▶ _INFORMATION_:
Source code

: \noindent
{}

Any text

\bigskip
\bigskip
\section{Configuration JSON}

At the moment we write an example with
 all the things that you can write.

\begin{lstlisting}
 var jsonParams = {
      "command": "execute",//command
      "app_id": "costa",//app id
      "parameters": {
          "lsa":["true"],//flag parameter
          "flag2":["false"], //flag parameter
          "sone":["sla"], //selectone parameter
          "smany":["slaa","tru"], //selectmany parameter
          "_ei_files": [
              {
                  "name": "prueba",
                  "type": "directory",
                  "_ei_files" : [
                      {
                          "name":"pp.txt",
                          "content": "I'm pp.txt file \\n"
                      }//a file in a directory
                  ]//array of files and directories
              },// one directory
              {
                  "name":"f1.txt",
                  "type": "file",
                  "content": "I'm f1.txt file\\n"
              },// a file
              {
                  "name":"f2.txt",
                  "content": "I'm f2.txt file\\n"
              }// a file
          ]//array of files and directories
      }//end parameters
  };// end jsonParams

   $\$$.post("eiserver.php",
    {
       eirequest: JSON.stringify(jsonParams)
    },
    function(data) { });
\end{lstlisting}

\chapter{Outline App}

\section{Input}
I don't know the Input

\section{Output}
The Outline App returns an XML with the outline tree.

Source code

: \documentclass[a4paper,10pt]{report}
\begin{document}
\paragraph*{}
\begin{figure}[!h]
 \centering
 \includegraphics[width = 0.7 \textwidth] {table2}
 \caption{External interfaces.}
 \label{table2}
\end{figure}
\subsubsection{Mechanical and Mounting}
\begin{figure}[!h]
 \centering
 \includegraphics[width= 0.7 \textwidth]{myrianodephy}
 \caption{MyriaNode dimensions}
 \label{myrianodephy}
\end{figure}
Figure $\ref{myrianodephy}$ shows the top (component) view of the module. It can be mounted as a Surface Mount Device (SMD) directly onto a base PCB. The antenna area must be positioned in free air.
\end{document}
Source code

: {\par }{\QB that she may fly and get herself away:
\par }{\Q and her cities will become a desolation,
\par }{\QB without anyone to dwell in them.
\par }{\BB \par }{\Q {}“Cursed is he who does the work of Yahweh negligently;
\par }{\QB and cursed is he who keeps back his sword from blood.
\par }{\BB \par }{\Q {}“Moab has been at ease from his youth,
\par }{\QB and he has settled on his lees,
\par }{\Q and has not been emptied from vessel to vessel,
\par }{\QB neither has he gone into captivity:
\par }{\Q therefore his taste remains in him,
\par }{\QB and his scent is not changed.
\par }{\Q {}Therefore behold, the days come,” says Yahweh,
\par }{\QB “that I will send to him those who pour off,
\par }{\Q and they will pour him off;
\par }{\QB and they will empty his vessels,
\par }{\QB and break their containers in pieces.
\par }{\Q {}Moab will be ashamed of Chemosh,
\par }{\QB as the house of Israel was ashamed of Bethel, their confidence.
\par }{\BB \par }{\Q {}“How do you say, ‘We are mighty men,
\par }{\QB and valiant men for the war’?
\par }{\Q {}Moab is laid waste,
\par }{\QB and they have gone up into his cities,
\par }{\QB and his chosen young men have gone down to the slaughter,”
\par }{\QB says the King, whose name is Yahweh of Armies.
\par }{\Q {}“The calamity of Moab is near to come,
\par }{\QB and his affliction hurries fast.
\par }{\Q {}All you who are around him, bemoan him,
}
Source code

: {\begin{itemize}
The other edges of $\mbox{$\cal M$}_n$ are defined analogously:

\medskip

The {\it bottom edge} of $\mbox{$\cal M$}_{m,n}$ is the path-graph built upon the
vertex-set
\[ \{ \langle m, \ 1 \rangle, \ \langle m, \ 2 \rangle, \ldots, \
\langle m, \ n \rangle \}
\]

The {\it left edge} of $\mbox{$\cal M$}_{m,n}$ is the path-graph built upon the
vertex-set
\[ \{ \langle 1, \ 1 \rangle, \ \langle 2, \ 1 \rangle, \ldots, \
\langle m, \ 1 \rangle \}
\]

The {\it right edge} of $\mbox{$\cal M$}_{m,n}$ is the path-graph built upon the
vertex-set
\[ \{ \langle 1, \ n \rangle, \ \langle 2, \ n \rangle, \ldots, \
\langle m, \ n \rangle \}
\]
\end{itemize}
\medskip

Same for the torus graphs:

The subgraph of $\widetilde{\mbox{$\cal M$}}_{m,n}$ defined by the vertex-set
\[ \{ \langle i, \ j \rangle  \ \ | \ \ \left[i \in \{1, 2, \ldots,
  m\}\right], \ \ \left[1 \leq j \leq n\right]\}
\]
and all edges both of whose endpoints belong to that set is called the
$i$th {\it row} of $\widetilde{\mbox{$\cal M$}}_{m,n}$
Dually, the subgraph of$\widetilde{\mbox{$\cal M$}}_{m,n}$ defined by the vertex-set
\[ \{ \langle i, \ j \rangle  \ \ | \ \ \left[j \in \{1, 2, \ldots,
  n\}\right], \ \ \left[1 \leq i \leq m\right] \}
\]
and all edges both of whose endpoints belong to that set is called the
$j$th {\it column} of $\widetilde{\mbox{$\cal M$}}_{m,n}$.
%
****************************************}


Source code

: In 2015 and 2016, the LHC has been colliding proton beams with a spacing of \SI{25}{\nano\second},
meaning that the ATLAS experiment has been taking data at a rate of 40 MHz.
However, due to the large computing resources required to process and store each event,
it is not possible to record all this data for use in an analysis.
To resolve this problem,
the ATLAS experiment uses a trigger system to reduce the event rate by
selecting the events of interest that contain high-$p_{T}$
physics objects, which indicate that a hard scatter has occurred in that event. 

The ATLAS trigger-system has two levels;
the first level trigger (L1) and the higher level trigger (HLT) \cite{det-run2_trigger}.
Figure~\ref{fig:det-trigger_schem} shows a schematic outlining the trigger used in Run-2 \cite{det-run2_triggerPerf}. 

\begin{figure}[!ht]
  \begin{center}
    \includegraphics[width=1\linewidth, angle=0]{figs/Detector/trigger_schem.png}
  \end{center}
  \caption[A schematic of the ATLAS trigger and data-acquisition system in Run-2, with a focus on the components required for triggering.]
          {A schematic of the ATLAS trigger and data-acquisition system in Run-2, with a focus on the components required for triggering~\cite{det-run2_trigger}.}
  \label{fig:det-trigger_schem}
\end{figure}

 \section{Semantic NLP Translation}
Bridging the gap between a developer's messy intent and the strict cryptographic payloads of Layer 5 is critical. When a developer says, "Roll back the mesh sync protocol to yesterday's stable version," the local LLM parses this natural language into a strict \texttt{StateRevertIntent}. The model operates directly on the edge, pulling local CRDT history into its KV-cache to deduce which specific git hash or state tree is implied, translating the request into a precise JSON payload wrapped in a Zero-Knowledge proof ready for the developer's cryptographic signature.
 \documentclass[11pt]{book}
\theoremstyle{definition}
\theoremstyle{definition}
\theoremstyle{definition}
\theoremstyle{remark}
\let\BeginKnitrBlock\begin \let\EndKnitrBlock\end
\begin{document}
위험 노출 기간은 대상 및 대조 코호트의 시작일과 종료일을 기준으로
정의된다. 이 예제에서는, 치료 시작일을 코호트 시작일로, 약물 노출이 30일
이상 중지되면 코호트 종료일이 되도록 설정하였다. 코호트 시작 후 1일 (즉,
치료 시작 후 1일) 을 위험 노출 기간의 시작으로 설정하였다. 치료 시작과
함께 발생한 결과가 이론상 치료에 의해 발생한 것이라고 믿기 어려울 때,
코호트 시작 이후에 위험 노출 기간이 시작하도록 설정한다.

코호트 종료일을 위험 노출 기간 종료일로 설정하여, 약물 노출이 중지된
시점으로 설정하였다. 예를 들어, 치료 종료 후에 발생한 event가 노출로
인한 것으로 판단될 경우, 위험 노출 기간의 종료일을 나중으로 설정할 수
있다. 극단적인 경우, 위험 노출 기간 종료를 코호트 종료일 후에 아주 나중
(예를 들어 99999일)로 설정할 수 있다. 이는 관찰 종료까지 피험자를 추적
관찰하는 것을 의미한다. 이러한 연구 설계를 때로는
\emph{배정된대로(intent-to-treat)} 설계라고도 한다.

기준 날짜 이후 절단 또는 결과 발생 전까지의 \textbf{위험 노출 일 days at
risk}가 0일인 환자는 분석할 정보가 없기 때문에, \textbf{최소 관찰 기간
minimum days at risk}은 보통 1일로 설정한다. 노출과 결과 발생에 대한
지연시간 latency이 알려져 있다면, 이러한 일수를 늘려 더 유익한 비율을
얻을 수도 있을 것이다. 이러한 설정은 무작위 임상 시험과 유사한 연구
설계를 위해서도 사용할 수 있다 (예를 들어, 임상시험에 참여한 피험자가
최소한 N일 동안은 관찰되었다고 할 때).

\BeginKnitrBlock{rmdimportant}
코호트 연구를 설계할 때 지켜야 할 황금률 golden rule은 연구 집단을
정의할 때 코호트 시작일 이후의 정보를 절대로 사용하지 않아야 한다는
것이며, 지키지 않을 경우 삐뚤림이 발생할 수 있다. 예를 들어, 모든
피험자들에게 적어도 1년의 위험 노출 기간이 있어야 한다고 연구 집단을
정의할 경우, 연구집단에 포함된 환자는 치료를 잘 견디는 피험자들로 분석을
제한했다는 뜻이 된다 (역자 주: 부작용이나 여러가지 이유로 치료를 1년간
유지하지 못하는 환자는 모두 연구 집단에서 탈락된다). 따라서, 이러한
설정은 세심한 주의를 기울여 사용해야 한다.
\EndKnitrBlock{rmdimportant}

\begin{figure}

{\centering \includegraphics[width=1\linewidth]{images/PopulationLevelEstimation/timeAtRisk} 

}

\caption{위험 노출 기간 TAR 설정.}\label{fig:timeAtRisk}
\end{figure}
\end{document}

▶ _PROBLEM TO SOLVE_: Looking at the listing above, tally the lines containing "종료일을" and give only that tally.

▶ _RESULT FOR THIS TASK_: 3